Dav kembali fokus pada wajah cantik yang terlihat judes. Shreen tidak cemberut, wajahnya menunjukkan siapa dirinya yang sebenarnya. Angkuh dan sulit ditaklukkan. Buktinya Ron sampai sekarang tidak berhasil menyeret Shreen ke atas ranjang. Membayangkan itu Dav menggeram, kedua tangannya mengepal. Namun dia tetap memaksakan diri untuk bertanya, dia masih penasaran.
"Siapa?" tanya Dav berpura-pura tidak tahu dengan 'them' yang tadi disebut Shreen.
Shween menatap Dav dengan mata menyipit. Semakin kesal karena mengingat perempuan tak tahu malu yang menjadi orang ketiga dalam hubungan mereka. Mendengus, Shween mendorong Dav kuat hingga pemuda itu merapat ke badan mobil.
"Echa dan mantan-mantan kamu yang lain of course! They are annoying! (Mereka menyebalkan!) Nggak tau malu terutama Echa!"
Dav semakin yakin kalau perempuan bar-bar di depannya memang benar Shreen.
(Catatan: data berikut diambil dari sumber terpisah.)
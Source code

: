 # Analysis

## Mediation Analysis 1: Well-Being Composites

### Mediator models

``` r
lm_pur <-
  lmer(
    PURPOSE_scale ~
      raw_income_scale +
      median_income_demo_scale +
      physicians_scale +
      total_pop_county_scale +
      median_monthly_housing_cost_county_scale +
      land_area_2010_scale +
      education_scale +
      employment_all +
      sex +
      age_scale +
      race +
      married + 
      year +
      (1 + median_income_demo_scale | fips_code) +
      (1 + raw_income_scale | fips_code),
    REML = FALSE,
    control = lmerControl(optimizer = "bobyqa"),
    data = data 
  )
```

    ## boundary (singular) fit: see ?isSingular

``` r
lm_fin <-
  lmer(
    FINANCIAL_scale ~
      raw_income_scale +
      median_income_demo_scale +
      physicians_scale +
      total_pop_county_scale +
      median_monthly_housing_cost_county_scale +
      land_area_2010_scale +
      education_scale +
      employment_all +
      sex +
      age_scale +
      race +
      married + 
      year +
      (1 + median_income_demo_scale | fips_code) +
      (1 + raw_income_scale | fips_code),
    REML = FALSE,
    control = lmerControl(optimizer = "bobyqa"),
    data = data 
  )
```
Tak ada yang berbicara dengan bahasa campuran seperti itu selain dia.
"Ishh mulutnya, awas ya!" Dav memencet hidung mancung Shween gemas. "Lupa ya sama apa yang aku bilang?"
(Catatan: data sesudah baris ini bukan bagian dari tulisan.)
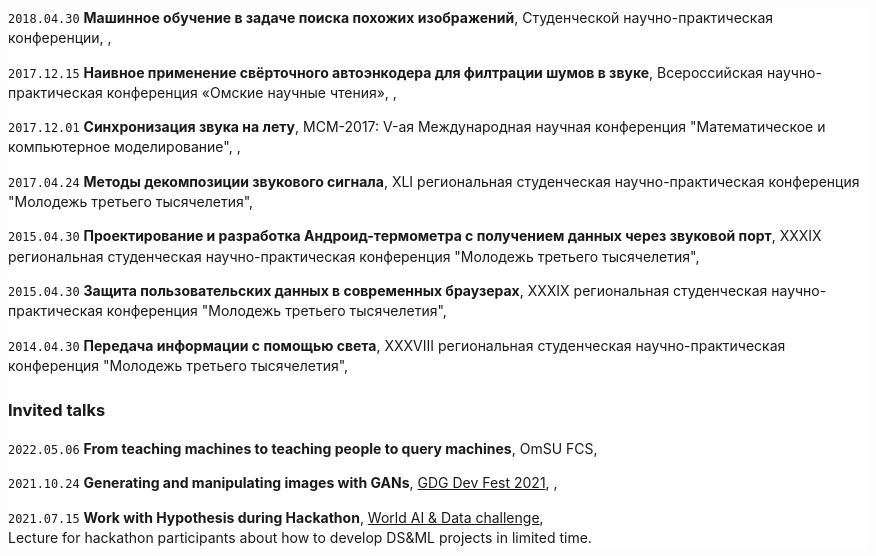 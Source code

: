 `2018.04.30`
**Машинное обучение в задаче поиска похожих изображений**, Студенческой научно-практическая конференции, [<i class="fas fa-desktop"></i>](https://docs.google.com/presentation/d/1GGH26DDsERMIup6gKLssbUQVBSrZEuBd81z_1vJWsHg/edit?usp=sharing), [<i class="fas fa-file"></i>](https://medium.com/@senior_sigan/similar-images-search-ce433491059b)

`2017.12.15`
**Наивное применение свёрточного автоэнкодера для филтрации шумов в звуке**, Всероссийская научно-практическая конференция «Омские научные чтения», [<i class="fas fa-desktop"></i>](https://drive.google.com/file/d/1JgeQ8egQX5FaCb47SmwHZhcvKvS_C5W-/view?usp=sharing), [<i class="fas fa-file"></i>](https://www.elibrary.ru/item.asp?id=35027754)

`2017.12.01`
**Синхронизация звука на лету**, МСМ-2017: V-ая Международная научная конференция "Математическое и компьютерное моделирование", [<i class="fas fa-desktop"></i>](https://drive.google.com/file/d/19lgn723fAx7_-1fPF49wBPqs0jHkQhC1/view?usp=sharing), [<i class="fas fa-file"></i>](https://elibrary.ru/item.asp?id=32415242)

`2017.04.24`
**Методы декомпозиции звукового сигнала**, XLI региональная студенческая научно-практическая конференция "Молодежь третьего тысячелетия", [<i class="fas fa-file"></i>](https://elibrary.ru/item.asp?id=30585147)

`2015.04.30`
**Проектирование и разработка Андроид-термометра с получением данных через звуковой порт**, XXXIX региональная студенческая научно-практическая конференция "Молодежь третьего тысячелетия", [<i class="fas fa-desktop"></i>](https://drive.google.com/file/d/1mKLsqPvqfvZSTbCL2y2-LIXoxs-MQieY/view?usp=sharing)

`2015.04.30`
**Защита пользовательских данных в современных браузерах**, XXXIX региональная студенческая научно-практическая конференция "Молодежь третьего тысячелетия", [<i class="fas fa-desktop"></i>](https://drive.google.com/file/d/1td5rqHvpqlCV3SO4UvmGeaxw1rWP7zAf/view?usp=sharing)

`2014.04.30`
**Передача информации с помощью света**, XXXVIII региональная студенческая научно-практическая конференция "Молодежь третьего тысячелетия", [<i class="fas fa-desktop"></i>](https://drive.google.com/file/d/0B-W-MM7ZOr0TeXV1NGhYR1BGcU0/view?usp=sharing)

### Invited talks

`2022.05.06`
**From teaching machines to teaching people to query machines**, OmSU FCS, [<i class="fas fa-desktop"></i>](https://docs.google.com/presentation/d/e/2PACX-1vT7WzsLuPTG_BlzyE1m9af6KWvZ28JM-c2xdKT3ZqJoK2kRmStMT2vAGED6wDORQsMFyS6EVBTJCd5b/pub?start=false)

`2021.10.24`
**Generating and manipulating images with GANs**, [GDG Dev Fest 2021](https://gdg.community.dev/events/details/google-gdg-omsk-presents-devfest-omsk/), [<i class="fas fa-desktop"></i>](https://docs.google.com/presentation/d/e/2PACX-1vSzyehfYXbMeE4pTG_XEt0vNrxF851NJEhHO_oo9xTgR9-GILNKq7dR06xoZRsk-powBNY76IKmA5Tr/pub?start=false), [<i class="fab fa-youtube"></i>](https://youtu.be/WBiOL-o1bmc)

`2021.07.15`
**Work with Hypothesis during Hackathon**, [World AI & Data challenge](https://datamasters.ru), [<i class="fas fa-desktop"></i>](https://docs.google.com/presentation/d/1of9Kk2ErYy3gxAyP8Ro1Uv62k4PvpP6nNyEIQaAw8y4/edit?usp=sharing)  
Lecture for hackathon participants about how to develop DS&ML projects in limited time.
Shween membelalak kesal, menepis tangan Dav dan menjauhkan tangan itu dari hidungnya. "Nggak tuh!" jawab Shween dengan bibir mengerucut.
"Dasar cemburuan." Dav mengacak rambut Shween yang tergerai.
"Yang suka bilang putus siapa?" Shween menarik kerah jaket Dav, menyatukan kening mereka. Shween memejamkan mata, napas Dav terasa panas menyapu wajahnya.
"Aku," bisik Dav di depan bibir Shween dengan wajah tak berdosa.
Shween membuka mata. Bibir merahnya mengerucut. Kesal dengan jawaban pemuda itu yang terlewat jujur. Juga apa-apaan wajah itu. Sungguh, wajah sok polos Dav membuatnya kesal. Shween menjauhkan diri, memalingkan muka. Wajahnya terasa memanas, Dav tak boleh melihatnya merona.
"Pipinya merah." Dav berusaha membawa wajah Shween untuk berhadapan dengannya. Tak mudah karena perempuan itu menolak. "Nggak nyangka ternyata kamu bisa malu juga ya, Mancung." Dav terkekeh.
Shween membelalak lagi. "What do you mean? (Apa maksudmu?)" tanyanya.
Dav mengangkat bahu. "Kamu kan kaku, nggak asyik, nggak perhatian...."
Shween menatap Dav dengan mata memicing. Gemas dan kesal, Shween menggigit leher Dav. Membuat pemuda itu mengerang tanpa sadar.
"Jujur banget sih, Bunny." Shween mendusalkan hidungnya di ceruk leher Dav. "Good boy!" Mengecup leher itu beberapa kali.
"Yeah." Dav menggeram tertahan. "So kiss me then. (Ayo cium aku)"
Shween menggeleng, menggigit bibir menggoda. "Nah nah. (Tidak tidak)"
Namun perempuan itu berjingkat, memeluk leher Dav kemudian melumat bibir pemuda itu rakus.